- Opening Delimiter -
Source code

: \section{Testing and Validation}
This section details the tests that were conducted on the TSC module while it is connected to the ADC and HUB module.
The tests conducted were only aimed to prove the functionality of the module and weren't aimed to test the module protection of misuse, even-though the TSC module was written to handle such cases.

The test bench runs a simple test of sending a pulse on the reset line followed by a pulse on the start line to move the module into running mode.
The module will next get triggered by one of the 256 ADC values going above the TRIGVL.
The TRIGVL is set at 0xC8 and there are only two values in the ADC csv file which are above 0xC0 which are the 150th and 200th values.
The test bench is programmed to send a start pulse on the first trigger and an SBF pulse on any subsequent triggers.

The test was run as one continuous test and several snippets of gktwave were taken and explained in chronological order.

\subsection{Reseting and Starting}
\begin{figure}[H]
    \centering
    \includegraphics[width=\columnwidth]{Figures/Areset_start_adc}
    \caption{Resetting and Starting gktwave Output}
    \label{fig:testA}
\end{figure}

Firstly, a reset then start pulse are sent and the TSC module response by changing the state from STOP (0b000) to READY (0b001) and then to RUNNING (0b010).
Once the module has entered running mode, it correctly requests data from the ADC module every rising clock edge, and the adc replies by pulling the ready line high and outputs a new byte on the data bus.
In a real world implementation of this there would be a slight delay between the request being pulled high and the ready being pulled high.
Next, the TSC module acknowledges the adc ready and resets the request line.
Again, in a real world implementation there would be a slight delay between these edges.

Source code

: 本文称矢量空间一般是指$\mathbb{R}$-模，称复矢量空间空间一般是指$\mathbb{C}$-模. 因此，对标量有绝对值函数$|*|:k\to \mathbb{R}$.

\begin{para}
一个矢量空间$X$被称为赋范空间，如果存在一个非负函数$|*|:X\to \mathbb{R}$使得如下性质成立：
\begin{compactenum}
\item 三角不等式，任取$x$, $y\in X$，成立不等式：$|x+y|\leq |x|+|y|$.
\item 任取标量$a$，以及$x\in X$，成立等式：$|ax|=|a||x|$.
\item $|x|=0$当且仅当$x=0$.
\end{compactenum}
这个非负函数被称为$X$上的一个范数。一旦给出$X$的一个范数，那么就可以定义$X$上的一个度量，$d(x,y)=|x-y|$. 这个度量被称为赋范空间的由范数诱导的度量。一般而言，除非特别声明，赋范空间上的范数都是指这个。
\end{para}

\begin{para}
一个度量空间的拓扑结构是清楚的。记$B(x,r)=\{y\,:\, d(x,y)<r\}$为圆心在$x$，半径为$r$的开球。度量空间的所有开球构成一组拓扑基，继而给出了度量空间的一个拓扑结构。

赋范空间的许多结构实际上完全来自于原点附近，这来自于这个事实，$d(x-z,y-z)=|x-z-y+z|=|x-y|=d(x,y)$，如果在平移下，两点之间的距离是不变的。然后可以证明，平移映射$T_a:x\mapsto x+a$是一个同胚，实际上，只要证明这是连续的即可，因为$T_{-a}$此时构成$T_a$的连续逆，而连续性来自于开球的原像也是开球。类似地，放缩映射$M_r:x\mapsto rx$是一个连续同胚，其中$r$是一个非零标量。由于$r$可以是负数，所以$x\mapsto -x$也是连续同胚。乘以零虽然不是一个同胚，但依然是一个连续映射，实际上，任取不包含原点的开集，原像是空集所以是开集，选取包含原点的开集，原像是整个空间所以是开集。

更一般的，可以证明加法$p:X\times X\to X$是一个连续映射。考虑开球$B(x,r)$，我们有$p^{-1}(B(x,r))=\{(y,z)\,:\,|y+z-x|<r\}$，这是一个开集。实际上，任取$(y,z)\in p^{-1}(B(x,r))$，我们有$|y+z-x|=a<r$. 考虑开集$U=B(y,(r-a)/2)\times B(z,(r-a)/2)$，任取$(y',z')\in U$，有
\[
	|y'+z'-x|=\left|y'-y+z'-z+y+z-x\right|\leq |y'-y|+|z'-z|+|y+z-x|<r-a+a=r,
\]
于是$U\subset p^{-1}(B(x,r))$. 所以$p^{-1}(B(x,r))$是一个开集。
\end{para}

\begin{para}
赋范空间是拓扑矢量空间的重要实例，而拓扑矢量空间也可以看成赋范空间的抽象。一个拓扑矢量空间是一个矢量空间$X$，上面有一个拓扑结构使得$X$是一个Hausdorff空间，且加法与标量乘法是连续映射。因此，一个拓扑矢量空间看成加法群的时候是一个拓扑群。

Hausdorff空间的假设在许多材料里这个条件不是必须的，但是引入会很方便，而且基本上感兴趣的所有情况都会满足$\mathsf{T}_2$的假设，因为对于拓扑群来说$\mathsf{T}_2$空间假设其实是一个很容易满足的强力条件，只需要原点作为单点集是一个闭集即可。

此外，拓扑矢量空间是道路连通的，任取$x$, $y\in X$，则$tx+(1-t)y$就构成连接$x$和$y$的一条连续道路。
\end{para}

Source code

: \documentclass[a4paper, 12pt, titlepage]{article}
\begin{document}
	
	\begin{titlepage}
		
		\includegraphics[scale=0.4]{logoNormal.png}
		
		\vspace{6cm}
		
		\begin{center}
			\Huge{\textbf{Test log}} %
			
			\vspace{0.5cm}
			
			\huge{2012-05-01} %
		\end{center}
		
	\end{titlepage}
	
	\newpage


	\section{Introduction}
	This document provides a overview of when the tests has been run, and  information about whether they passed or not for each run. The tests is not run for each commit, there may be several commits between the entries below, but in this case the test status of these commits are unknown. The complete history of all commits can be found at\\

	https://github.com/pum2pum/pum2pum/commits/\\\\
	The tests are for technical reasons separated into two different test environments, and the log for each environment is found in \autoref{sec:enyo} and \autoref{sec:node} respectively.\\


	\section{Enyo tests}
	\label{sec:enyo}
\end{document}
- Closing Delimiter -
WHAT IS EXPECTED » Restate word for word only the lines above from the line containing "The TRIGVL is" to the line containing "and Starting gktwave", both of them included.

TASK ANSWER »
The TRIGVL is set at 0xC8 and there are only two values in the ADC csv file which are above 0xC0 which are the 150th and 200th values.
The test bench is programmed to send a start pulse on the first trigger and an SBF pulse on any subsequent triggers.

The test was run as one continuous test and several snippets of gktwave were taken and explained in chronological order.

\subsection{Reseting and Starting}
\begin{figure}[H]
    \centering
    \includegraphics[width=\columnwidth]{Figures/Areset_start_adc}
    \caption{Resetting and Starting gktwave Output}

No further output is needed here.